Die Energiekrise, mit der viele Länder zu kämpfen haben, stellt Haushalte und Unternehmen in nächster Zeit ohne Zweifel vor eine große Belastungsprobe. Doch wie der Ökonom Milton Friedman schon sagte: „Nur eine Krise – tatsächlich oder nur eingebildet – produziert echte Veränderung. Wenn die Krise da ist, basieren die ergriffenen Maßnahmen auf jenen Ideen, die herumliegen.“
Mit Weitblick agierende Länder werden noch intensiver an der Abkehr von fossilen Brennstoffen arbeiten
Mit Weitblick agierende Länder werden angesichts der Krise noch intensiver an der Abkehr von fossilen Brennstoffen arbeiten und verstärkt in erneuerbare Energien und Maßnahmen zur Reduzierung des Energiebedarfs (z. B. Gebäudedämmung) investieren. Diese Marschroute macht nicht nur auf kurze, sondern auch auf lange Sicht Sinn. Es dürfte aber auch Länder geben, die unbeirrt weiter auf fossile Brennstoffe setzen. So hat die neue britische Regierung bereits angedeutet, man wolle Fracking wieder erlauben und neue Öl- und Gasfelder in der Nordsee erschließen. Neben der Klimakrise wird dabei völlig außer Acht gelassen, dass zusätzliches britisches Gas im globalen Marktgefüge keineswegs zu geringeren Energiekosten für Verbraucher in Großbritannien führen wird. Der Kurs der britischen Regierung macht mich fassungslos, versagt das Land doch erneut auf ganzer Linie, die großen systemischen Probleme zu erkennen und anzugehen.

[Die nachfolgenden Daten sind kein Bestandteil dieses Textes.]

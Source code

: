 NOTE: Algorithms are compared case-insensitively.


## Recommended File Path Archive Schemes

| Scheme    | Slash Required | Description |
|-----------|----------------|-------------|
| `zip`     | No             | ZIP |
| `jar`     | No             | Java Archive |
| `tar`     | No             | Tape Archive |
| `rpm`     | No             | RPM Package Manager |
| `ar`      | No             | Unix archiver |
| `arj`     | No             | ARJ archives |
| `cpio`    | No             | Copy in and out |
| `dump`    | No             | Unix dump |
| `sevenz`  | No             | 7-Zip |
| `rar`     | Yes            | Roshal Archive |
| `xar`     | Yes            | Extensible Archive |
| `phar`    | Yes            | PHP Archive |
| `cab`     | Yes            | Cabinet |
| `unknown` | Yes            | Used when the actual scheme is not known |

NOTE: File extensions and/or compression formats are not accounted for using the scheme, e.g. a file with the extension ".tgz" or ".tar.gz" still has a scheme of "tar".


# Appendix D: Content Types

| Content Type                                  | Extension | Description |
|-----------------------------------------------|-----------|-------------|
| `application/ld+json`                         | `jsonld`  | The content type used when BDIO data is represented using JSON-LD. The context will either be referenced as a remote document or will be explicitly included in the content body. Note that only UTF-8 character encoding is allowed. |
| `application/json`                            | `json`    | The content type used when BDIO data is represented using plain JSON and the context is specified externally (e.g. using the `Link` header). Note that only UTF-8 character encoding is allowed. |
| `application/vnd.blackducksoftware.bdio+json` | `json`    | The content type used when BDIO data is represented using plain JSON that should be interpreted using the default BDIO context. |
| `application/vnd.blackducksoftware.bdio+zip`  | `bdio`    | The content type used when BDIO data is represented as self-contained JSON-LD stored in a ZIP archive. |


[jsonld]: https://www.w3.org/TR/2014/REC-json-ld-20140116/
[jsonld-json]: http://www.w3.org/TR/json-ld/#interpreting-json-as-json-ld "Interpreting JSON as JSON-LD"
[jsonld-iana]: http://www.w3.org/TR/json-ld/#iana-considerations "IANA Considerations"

Schon lange ist klar, dass die Verantwortung, im Kampf gegen den Klimawandel schnell und entschlossen voranzugehen, vor allem bei den einkommensstarken Ländern liegt. Eine Verdoppelung der Investitionen in die Energiewende ist die richtige Antwort auf eine Krise wie die aktuelle, nicht der Rückgriff auf veraltete Methoden fossiler Energieerzeugung. Wird hier der falsche Weg eingeschlagen, hat dies verheerende Folgen für uns alle.